In sum, we find the distribution equitable and affirm. Because there is no apparent justification for awarding Alvarez attorney's fees, however, that portion of the judgment must be reversed.
Notes
Hon. William C. Conner, United States District Judge, United States District Court for the Southern District of New York, sitting by designation
This Court has previously commented that "intervention" is a euphemism for confiscation without meaningful compensation. Menendez v. Saks and Company,
The text of all decrees reprinted here is taken from the lower court opinion, Bandes v. Harlow & Jones,
Decree No. 10, titled "Law of National Emergency," states, in pertinent part:
Art. 2. There will be a penalty from 3 months to 2 years of public service for those that incur any of the following crimes: ...
b) The presidents, directors, managers, administrators and heads of departments and/or those responsible for any working equipment in private business that refuse to go back to work, abandon it or hinder the working of these businesses ...
* * *
Art. 7. The state is hereby empowered, through the competent authorities, to intervene those businesses whose proprietors abandon them or refuse to put them back in operation.

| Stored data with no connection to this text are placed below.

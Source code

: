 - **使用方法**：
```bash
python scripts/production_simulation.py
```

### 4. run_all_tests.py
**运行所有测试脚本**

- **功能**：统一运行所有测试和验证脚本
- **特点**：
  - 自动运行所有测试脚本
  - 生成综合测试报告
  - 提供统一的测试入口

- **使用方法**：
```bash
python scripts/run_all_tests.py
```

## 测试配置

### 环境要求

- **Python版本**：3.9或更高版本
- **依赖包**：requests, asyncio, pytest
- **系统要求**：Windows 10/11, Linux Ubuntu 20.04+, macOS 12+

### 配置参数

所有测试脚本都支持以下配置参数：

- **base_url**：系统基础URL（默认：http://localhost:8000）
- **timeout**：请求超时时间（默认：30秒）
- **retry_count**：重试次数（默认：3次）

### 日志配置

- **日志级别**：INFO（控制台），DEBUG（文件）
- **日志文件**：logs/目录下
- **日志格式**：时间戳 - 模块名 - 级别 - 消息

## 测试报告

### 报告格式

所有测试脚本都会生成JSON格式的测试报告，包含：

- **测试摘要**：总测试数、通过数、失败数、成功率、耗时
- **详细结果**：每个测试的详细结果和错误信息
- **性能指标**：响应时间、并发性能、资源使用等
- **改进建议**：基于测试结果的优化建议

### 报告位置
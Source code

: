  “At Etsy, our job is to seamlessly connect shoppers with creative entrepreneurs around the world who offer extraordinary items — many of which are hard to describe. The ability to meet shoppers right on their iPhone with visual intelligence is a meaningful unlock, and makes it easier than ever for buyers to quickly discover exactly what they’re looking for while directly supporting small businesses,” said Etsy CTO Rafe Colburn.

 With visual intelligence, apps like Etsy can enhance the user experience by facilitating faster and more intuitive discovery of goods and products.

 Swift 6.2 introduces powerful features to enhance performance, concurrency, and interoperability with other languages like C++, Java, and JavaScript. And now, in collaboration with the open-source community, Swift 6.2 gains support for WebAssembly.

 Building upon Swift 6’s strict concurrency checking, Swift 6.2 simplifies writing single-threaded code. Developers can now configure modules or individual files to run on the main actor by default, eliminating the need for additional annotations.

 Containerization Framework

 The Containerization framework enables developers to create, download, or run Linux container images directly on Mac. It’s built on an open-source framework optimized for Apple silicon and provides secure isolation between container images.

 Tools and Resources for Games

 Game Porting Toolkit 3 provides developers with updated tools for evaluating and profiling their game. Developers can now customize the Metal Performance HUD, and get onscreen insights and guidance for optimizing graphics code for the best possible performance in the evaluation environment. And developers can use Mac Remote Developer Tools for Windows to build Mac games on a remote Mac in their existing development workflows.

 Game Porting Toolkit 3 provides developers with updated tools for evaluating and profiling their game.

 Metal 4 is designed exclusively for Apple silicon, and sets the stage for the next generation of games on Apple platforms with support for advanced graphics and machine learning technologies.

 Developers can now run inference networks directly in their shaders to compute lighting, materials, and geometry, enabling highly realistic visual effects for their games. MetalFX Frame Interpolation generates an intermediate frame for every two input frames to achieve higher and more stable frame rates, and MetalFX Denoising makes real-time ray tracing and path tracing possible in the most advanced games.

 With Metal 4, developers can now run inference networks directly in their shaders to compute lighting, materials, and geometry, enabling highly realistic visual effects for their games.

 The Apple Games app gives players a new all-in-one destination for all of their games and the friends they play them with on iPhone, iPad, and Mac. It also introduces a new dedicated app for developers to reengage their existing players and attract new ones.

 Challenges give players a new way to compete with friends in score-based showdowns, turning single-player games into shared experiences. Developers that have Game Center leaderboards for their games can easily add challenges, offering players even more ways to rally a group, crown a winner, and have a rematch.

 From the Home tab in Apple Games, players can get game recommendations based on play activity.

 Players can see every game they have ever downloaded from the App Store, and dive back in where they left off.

Subsequent government decrees also affected INCA. Decree No. 172, issued on Nov. 21, 1979, provided that the Attorney General should have the sole power to try cases involving "intervened," but not confiscated, property. INCA, at that time, had not been adjudged confiscated although it clearly had been "intervened." On Feb. 7, 1980, Decree No. 282 was published, requiring any person who wished to contest intervention to appear personally before the Attorney General within an unextendable period of 30 days. Failure to appear, the decree continued, would result in a loss of rights in the property and escheatment to the state. Accordingly, if Bandes sought to challenge the confiscation, he or a member of his family would have had to return to Nicaragua and face criminal charges imposed by Decree No. 10. None of the Bandeses appeared before the Attorney General within the allotted period to contest the taking
On May 2, 1980, well beyond the 30 days allowed by Decree No. 282, the Government Council enacted Decree No. 422, requiring the Attorney General to institute an action in the Nicaraguan courts to effect a confiscation. Although no judicial proceeding appears to have occurred, the Nicaragua authorities seem to be proceeding on the premise that the ownership of INCA already passed to them by forfeiture. Bandes,
Although this Court has previously declined to implement escheatment provisions where a countervailing United States policy can be furthered, that principle does not apply here. For example, in Banco Nacional de Cuba v. Chemical Bank New York Trust Co.,
That case is not dispositive of the issue before us. Here, escheatment would not preclude the parties from collecting their portions of the fund. Only any unclaimed remainder would escheat to New York as abandoned property. Unlike Banco Nacional, escheatment would countermand no national policy, nor would denying escheatment further any policy.